_Goal of the exercise_
Among the entries, find the lines with the string "common" and report them.

_Saved entries_
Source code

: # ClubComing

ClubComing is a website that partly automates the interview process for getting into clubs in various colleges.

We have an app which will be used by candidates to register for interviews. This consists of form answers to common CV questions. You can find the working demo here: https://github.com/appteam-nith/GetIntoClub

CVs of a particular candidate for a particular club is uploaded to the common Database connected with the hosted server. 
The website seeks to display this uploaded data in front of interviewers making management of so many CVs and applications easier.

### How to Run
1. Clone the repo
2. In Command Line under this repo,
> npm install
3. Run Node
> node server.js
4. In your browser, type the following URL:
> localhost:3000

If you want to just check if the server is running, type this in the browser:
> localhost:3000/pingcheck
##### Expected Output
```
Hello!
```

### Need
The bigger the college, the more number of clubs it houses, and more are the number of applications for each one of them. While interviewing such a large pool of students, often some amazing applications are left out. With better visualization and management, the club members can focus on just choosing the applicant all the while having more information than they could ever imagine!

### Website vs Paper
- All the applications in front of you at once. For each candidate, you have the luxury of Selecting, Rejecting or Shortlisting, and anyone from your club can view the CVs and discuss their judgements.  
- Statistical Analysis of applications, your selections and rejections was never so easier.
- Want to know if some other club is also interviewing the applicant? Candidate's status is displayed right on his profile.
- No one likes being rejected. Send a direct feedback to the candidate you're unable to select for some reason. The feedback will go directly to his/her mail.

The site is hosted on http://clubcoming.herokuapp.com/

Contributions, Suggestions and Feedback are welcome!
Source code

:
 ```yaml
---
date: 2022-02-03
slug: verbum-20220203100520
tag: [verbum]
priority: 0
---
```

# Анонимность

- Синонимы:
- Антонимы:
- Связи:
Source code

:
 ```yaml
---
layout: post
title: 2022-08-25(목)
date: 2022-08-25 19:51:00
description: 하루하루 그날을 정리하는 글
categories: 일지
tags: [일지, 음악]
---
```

_Solved exercise_
We have an app which will be used by candidates to register for interviews. This consists of form answers to common CV questions. You can find the working demo here: https://github.com/appteam-nith/GetIntoClub
CVs of a particular candidate for a particular club is uploaded to the common Database connected with the hosted server. 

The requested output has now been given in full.